Key Experimental Results¶
Main Results (Table)¶
nuScenes Trajectory Planning (ST-P3 metrics):
| Method | LLM | L2 (1s) ↓ | L2 (2s) ↓ | L2 (3s) ↓ | Col. (1s) ↓ | Col. (2s) ↓ | Col. (3s) ↓ |
|---|---|---|---|---|---|---|---|
| VAD | - | 0.54 | 1.15 | 1.98 | 0.04 | 0.39 | 1.17 |
| OmniDrive | ✓ | 0.51 | 1.04 | 1.70 | - | - | - |
| FSDrive | ✓ | superior | superior | superior | lower | lower | lower |
FSDrive outperforms baselines on both L2 displacement error and collision rate, while achieving competitive performance on DriveLM scene understanding and future frame FID.
Ablation Study¶
- Visual CoT vs. Textual CoT vs. No CoT: Visual CoT significantly outperforms textual CoT, which in turn outperforms no CoT.
- Progressive generation vs. direct generation: Progressively generated future frames better conform to physical constraints.
- Necessity of VQA pre-training: Removing VQA pre-training leads to a substantial drop in scene understanding performance.
- MoVQGAN codebook size: Larger codebooks improve generation quality at the cost of increased inference overhead.
Key Findings¶
- A competitive trajectory planning performance is achievable with only Qwen2-VL-2B, demonstrating the reasoning gains provided by visual CoT.
- Visual CoT supplies richer spatio-temporal information than textual CoT, directly reducing collision rates.
- Progressive generation is essential — directly generating complete future frames tends to violate physical constraints.
- MLLM visual generation capabilities can be activated with a very small amount of data, without training from scratch.
Highlights & Insights¶
- Paradigm Innovation: Enabling VLAs to "think visually" rather than "think verbally" more closely mirrors human driving cognition.
- Low Cost: Visual generation is activated with only 0.3% of the data, requiring no modification to the MLLM architecture.
- Progressive Physical Priors: Reasoning over lane lines and detection boxes as physical constraints before generating the complete scene ensures physical feasibility.
- Unifies the world model (future prediction) and inverse dynamics model (trajectory planning) within a single VLA.
Limitations & Future Work¶
- Validation is limited to nuScenes, which contains relatively homogeneous scenarios.
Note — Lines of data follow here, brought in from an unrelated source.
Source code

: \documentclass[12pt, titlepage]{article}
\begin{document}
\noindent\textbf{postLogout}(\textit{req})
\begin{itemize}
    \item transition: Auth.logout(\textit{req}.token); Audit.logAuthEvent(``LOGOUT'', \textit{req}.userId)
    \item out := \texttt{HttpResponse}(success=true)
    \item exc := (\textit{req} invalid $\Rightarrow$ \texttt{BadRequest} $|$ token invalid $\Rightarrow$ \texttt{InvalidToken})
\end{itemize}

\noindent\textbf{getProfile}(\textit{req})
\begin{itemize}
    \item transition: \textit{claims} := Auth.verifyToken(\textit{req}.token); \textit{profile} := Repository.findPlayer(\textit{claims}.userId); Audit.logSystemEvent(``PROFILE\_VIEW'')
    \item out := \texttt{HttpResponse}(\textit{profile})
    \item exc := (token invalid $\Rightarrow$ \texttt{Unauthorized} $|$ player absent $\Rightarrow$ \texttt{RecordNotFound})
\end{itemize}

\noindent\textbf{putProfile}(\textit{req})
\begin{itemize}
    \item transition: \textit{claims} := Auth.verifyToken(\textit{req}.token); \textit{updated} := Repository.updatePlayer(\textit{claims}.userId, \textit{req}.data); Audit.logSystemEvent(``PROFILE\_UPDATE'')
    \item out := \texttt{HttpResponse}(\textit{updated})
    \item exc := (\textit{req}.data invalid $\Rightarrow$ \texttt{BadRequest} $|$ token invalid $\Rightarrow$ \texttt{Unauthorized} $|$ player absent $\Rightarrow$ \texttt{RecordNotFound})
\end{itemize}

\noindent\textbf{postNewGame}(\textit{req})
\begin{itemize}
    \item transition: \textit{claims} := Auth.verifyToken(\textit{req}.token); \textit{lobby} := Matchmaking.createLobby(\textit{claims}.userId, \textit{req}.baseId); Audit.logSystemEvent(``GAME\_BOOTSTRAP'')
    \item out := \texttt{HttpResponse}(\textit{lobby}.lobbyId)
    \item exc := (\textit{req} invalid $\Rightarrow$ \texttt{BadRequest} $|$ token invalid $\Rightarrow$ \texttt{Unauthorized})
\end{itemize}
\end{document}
- Visual tokens from VQ-VAE lack semantic information, potentially affecting understanding tasks.
- Only a single future frame is predicted; multi-frame or long-horizon visual reasoning remains unexplored.
- Whether the inference speed of the 2B model meets real-time requirements has not been verified.
Related Work & Insights¶
- Distinction from EMMA (pure textual CoT) and CoT-VLA (mixed text-visual CoT): FSDrive employs a purely visual unified CoT.
- Draws on ideas from visual prompt engineering (e.g., red circles to guide attention) for annotating lane lines and detection boxes.
- The dual-purpose VLA combining a world model (generation) and an inverse dynamics model (planning) offers a new paradigm for autonomous driving VLMs.
Rating¶
⭐⭐⭐⭐ — The visual CoT concept is novel and well-motivated; the progressive physical prior design is elegant; and the low-cost approach to activating visual generation is practically valuable.